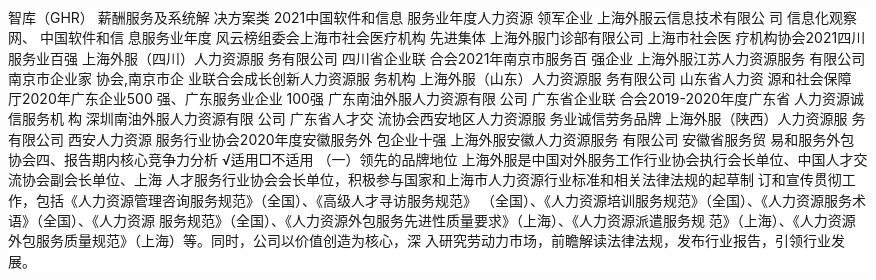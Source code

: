 智库（GHR）
薪酬服务及系统解
决方案类
2021中国软件和信息
服务业年度人力资源
领军企业
上海外服云信息技术有限公
司
信息化观察网、
中国软件和信
息服务业年度
风云榜组委会上海市社会医疗机构
先进集体
上海外服门诊部有限公司
上海市社会医
疗机构协会2021四川服务业百强
上海外服（四川）人力资源服
务有限公司
四川省企业联
合会2021年南京市服务百
强企业
上海外服江苏人力资源服务
有限公司
南京市企业家
协会,南京市企
业联合会成长创新人力资源服
务机构
上海外服（山东）人力资源服
务有限公司
山东省人力资
源和社会保障
厅2020年广东企业500
强、广东服务业企业
100强
广东南油外服人力资源有限
公司
广东省企业联
合会2019-2020年度广东省
人力资源诚信服务机
构
深圳南油外服人力资源有限
公司
广东省人才交
流协会西安地区人力资源服
务业诚信劳务品牌
上海外服（陕西）人力资源服
务有限公司
西安人力资源
服务行业协会2020年度安徽服务外
包企业十强
上海外服安徽人力资源服务
有限公司
安徽省服务贸
易和服务外包
协会四、报告期内核心竞争力分析
√适用□不适用
（一）领先的品牌地位
上海外服是中国对外服务工作行业协会执行会长单位、中国人才交流协会副会长单位、上海
人才服务行业协会会长单位，积极参与国家和上海市人力资源行业标准和相关法律法规的起草制
订和宣传贯彻工作，包括《人力资源管理咨询服务规范》（全国）、《高级人才寻访服务规范》
（全国）、《人力资源培训服务规范》（全国）、《人力资源服务术语》（全国）、《人力资源
服务规范》（全国）、《人力资源外包服务先进性质量要求》（上海）、《人力资源派遣服务规
范》（上海）、《人力资源外包服务质量规范》（上海）等。同时，公司以价值创造为核心，深
入研究劳动力市场，前瞻解读法律法规，发布行业报告，引领行业发展。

§ §

▶ What to produce
The full listing, reproduced exactly and without pictures, is the expected output.

▶ Answer to this exercise
Source code

: 智库（GHR）
薪酬服务及系统解
决方案类
2021中国软件和信息
服务业年度人力资源
领军企业
上海外服云信息技术有限公
司
信息化观察网、
中国软件和信
息服务业年度
风云榜组委会上海市社会医疗机构
先进集体
上海外服门诊部有限公司
上海市社会医
疗机构协会2021四川服务业百强
上海外服（四川）人力资源服
务有限公司
四川省企业联
合会2021年南京市服务百
强企业
上海外服江苏人力资源服务
有限公司
南京市企业家
协会,南京市企
业联合会成长创新人力资源服
务机构
上海外服（山东）人力资源服
务有限公司
山东省人力资
源和社会保障
厅2020年广东企业500
强、广东服务业企业
100强
广东南油外服人力资源有限
公司
广东省企业联
合会2019-2020年度广东省
人力资源诚信服务机
构
深圳南油外服人力资源有限
公司
广东省人才交
流协会西安地区人力资源服
务业诚信劳务品牌
上海外服（陕西）人力资源服
务有限公司
西安人力资源
服务行业协会2020年度安徽服务外
包企业十强
上海外服安徽人力资源服务
有限公司
安徽省服务贸
易和服务外包
协会四、报告期内核心竞争力分析
√适用□不适用
（一）领先的品牌地位
上海外服是中国对外服务工作行业协会执行会长单位、中国人才交流协会副会长单位、上海
人才服务行业协会会长单位，积极参与国家和上海市人力资源行业标准和相关法律法规的起草制
订和宣传贯彻工作，包括《人力资源管理咨询服务规范》（全国）、《高级人才寻访服务规范》
（全国）、《人力资源培训服务规范》（全国）、《人力资源服务术语》（全国）、《人力资源
服务规范》（全国）、《人力资源外包服务先进性质量要求》（上海）、《人力资源派遣服务规
范》（上海）、《人力资源外包服务质量规范》（上海）等。同时，公司以价值创造为核心，深
入研究劳动力市场，前瞻解读法律法规，发布行业报告，引领行业发展。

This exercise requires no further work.